The really-stripped-down Universalis - I ask her, "What kind of story?" and she always says, "A fairy tale!" and then we might negotiate. "How about a modern fairy tale with cars and houses instead of horses and castles," I'll say. (My standard Universalis opening move.) And then I'll ask what it's about and who's in it, and then we're ready to frame the first scene. "Where's the first scene?" And I'll let her run with it until she runs out of ideas and then usually do some kind of patching-up to try to make what she's done so far make some kind of sense. No dice, no tokens.

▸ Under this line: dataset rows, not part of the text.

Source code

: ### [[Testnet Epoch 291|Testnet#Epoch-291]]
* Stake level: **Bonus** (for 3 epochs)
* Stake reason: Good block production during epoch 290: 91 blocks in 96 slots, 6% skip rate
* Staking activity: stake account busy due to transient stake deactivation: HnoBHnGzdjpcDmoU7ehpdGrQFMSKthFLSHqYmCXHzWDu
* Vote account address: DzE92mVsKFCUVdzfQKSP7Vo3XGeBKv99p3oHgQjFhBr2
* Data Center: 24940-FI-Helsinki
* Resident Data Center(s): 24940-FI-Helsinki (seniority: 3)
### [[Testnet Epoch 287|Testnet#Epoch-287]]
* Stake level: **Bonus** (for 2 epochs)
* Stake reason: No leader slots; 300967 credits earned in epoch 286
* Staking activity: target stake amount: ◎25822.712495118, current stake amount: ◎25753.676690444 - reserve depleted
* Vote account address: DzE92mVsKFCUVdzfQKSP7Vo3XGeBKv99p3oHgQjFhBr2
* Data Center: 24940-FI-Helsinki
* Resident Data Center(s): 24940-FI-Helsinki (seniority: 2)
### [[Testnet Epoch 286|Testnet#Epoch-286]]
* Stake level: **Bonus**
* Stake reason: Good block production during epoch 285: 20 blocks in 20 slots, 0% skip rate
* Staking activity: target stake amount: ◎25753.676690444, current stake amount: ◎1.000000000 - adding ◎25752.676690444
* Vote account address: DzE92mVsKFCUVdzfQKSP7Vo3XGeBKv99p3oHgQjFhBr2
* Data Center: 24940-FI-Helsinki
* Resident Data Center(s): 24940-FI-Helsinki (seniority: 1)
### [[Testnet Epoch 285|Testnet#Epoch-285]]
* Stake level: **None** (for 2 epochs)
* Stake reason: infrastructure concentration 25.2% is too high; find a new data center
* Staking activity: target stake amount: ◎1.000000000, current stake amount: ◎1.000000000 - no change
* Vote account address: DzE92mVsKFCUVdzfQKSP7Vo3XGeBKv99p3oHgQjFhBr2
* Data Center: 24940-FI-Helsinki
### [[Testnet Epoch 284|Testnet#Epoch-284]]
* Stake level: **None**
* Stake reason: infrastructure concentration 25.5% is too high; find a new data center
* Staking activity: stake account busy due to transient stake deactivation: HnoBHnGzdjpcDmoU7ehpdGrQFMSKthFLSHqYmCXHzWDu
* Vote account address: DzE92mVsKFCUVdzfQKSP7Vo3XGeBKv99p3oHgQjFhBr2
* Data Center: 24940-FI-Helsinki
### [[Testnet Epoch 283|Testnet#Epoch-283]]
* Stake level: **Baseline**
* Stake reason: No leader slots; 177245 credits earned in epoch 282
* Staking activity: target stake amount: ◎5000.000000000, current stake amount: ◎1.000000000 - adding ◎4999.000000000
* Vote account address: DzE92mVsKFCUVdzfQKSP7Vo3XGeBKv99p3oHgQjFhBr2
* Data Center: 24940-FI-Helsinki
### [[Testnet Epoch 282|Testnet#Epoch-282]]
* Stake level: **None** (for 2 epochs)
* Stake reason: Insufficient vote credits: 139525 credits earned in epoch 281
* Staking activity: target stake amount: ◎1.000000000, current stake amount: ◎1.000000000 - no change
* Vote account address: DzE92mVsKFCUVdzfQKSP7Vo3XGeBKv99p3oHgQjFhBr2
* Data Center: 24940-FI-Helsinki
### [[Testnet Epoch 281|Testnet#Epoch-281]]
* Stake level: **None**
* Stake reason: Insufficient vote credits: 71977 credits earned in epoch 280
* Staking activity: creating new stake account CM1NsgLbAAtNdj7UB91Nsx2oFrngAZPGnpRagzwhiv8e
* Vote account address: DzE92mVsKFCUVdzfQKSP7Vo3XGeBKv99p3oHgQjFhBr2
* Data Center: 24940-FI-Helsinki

But we've also been playing Warhammer Quest, which is awesome - we used to play when she was 2, just building the dungeon and moving guys around in it - a couple weeks ago I introduced monsters - and at first she wasn't too crazy about it. "Why are there spiders?" But now she's like, "I want to hit the monster with my go away monster stick!" and "If we run out of energy I'll use this and we'll get our energy back. Like coffee." We cheat - the dungeon's half the size it's supposed to be. We've been TPK'd once ("We all ran out of energy and fell asleep.") and won once.
Other, activities: paper helicopters. Playing Set (she doesn't have to find actual sets, just matches).
BTW - Mark - just gave Dwarf Fortress another shot. The first time I just didn't get it and gave up. This time I used the tutorial. Jesus what a game.
I've got to admit, the reason I keep finding new activities for her isn't because she gets bored - it's because I get bored. She'd probably be happy playing Set for four hours straight. No ADD here.
Mama and dada and sofi were at home. Mama said she wanted to go to a restaurant. Sofi said she wanted to go to a restaurant, too. Dada said restaurants are expensive. Sofi said they should go to the restaurant and ask people there for money. Dada said OK. So they drove to the restaurant. At the restaurant, a nice troll was in the kitchen, eating people. He chewed them up and swallowed them, and then they were in his tummy. Then the people made a big hole in his tummy to get out. Dada and mama and Sofi got to the restaurant and said they wanted to eat. But first they had to ask people for money. People came out of the kitchen and dada asked them for money. They said they couldn't give him any money because they just escaped from a troll's tummy. Sofi said they should send the troll to Sydney. The troll came out of the kitchen and asked if he heard her right. Did she really want to send him to Sydney? Yes, Sofi said. The troll had always wanted to go to Sydney. But couldn't right now, because he had a big tummy ache, because of the hole in his tummy. Luckily, mama had brought her knitting supplies, so she offered to sew up his tummy with yarn. The troll wanted to know if it would hurt. Maybe, mama said. Let's find out. So mama started sewing up the troll. The troll said it tickled. When mama was done, the troll said he felt great, and he was ready to go to Sydney. Dad wanted to know how they were going to send him to Sydney. That's expensive, dad said. Sofi said they should ask for money again. So they did. And everyone was so happy to get rid of the troll who ate them that they were glad to chip in. So mama, dada, and Sofi took the troll to the airport and put him on a plane to Sydney.